E & C : Le 11 janvier 2008, les partenaires sociaux signaient l'accord «historique» sur la flexisécurité à la française. Quelles sont, aujourd'hui, les conséquences de la flexibilité ?

F. L. : La récession relaie au second plan la soi-disant nécessité de flexibiliser le contrat de travail. Si les CDI étaient si rigides, aurions-nous autant de licenciements actuellement ? La flexisécurité à la française répond avant tout à un désir de sécurisation juridique de l'employeur. De leur côté, les modalités concernant la portabilité du DIF et des complémentaires santé restent encore à définir.

PARCOURS

• Florence Lefresne est socio-économiste à l'Ires (Institut de recherches économiques et sociales) et enseigne à l'université de Marne-la-Vallée. Ses recherches portent sur la transformation de l'emploi, notamment sous l'effet des politiques publiques.

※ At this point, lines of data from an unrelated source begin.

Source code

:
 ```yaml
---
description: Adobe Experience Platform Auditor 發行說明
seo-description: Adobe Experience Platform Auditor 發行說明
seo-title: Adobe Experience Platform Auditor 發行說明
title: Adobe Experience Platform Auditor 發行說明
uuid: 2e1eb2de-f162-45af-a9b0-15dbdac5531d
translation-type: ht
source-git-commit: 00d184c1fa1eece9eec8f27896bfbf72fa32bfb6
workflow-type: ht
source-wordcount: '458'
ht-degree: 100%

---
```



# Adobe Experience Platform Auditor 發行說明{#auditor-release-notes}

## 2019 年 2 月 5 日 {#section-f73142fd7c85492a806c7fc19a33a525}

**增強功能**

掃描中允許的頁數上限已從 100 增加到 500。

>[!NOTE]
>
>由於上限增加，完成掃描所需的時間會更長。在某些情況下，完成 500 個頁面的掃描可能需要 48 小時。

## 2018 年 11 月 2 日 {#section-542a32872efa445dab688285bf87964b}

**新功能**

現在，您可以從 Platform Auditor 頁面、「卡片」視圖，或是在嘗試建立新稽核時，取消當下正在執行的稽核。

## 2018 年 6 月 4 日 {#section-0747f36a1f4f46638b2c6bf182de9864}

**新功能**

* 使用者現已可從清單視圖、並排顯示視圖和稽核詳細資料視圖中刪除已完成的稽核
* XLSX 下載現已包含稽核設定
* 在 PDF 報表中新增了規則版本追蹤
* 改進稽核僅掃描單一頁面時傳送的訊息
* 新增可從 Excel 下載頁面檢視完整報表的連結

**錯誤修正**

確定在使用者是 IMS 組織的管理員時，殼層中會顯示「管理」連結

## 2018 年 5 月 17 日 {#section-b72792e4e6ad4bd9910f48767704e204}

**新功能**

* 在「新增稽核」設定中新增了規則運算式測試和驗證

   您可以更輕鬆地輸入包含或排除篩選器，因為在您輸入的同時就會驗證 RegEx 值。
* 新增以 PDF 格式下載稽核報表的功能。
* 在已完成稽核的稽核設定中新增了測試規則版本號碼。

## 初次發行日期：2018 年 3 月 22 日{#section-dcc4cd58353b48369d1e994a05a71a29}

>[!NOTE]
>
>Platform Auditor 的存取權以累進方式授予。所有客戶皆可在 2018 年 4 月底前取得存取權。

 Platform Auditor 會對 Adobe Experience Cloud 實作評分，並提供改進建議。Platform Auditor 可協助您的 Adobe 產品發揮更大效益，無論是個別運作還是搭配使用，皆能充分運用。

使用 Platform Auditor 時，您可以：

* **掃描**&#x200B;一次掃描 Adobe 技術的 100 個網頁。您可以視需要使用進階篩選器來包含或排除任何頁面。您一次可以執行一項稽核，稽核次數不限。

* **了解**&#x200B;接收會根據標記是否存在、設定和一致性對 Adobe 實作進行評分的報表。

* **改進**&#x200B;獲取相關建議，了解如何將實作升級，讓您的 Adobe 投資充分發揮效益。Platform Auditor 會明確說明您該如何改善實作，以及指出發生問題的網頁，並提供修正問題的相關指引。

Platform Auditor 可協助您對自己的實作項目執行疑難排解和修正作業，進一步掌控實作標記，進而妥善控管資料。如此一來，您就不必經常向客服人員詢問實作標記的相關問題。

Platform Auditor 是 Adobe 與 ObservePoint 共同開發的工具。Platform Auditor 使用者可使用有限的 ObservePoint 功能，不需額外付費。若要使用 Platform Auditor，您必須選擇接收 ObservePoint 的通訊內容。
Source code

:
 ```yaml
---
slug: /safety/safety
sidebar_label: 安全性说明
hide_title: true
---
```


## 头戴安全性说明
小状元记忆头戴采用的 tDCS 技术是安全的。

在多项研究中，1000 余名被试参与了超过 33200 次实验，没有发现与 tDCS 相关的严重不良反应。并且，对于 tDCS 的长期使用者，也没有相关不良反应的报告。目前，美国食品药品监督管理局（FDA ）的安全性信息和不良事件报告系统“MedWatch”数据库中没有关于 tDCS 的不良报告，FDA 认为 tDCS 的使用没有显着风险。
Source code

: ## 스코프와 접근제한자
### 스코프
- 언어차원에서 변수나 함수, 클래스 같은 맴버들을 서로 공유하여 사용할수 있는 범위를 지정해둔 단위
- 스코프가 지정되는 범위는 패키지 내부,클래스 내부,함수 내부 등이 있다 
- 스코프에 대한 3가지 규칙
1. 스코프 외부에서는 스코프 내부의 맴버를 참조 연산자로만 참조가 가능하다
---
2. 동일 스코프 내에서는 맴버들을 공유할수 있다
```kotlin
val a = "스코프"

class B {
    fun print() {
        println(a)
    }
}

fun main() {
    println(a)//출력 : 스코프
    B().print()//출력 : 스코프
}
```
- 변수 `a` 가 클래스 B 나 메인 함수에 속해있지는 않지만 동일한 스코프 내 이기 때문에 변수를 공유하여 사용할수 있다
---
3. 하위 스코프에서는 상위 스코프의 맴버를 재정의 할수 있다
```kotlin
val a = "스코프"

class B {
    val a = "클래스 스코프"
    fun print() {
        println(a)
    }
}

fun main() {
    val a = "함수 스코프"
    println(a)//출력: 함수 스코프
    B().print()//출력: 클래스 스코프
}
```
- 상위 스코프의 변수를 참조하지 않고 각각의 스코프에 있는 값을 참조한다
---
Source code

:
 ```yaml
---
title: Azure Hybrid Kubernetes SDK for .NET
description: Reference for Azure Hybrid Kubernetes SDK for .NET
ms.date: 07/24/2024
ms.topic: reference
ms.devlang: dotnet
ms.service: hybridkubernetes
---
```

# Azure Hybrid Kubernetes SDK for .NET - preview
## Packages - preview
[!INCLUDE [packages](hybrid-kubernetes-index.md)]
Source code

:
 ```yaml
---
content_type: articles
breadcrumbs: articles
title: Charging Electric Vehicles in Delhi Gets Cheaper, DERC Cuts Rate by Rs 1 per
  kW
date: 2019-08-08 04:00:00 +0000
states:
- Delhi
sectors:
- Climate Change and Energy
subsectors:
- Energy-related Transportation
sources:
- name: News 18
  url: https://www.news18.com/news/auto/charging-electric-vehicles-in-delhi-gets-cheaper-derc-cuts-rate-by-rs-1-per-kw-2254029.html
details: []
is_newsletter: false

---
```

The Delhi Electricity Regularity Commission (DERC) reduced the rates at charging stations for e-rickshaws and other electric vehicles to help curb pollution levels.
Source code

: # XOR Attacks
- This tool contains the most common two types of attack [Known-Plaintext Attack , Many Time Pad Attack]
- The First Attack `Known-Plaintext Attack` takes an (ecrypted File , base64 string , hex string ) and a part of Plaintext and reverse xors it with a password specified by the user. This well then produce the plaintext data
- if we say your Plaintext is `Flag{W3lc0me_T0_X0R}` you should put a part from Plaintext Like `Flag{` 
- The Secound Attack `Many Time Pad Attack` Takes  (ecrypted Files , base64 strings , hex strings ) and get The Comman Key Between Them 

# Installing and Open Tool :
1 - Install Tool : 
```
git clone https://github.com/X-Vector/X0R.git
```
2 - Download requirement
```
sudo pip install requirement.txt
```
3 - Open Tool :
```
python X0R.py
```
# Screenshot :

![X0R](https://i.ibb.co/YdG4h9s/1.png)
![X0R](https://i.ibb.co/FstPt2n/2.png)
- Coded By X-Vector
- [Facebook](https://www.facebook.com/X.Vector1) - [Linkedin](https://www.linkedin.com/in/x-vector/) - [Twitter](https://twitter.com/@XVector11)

Son approche privilégie les comparaisons internationales.

• Dans le numéro de Chronique internationale de l'Ires de novembre 2008 qu'elle a coordonné, elle propose une synthèse portant sur 12 pays : «Regard comparatif sur l'indemnisation du chômage : la difficile sécurisation des parcours professionnels».

• Elle est l'auteure de Les jeunes et l'emploi (La Découverte, 2003) ; coauteure de Les mutations de l'emploi en France (La Découverte, 2005) et de l'article «Les perspectives d'un marché du travail européen», Futuribles, décembre 2008.

LECTURES

La crise, M. Aglietta, éd. Michalon, 2008.

Un pur capitalisme, M. Husson, éd. Page Deux, 2008.

Trois leçons sur l'Etat-Providence, B. Palier, G. Esping-Andersen, Seuil, 2008.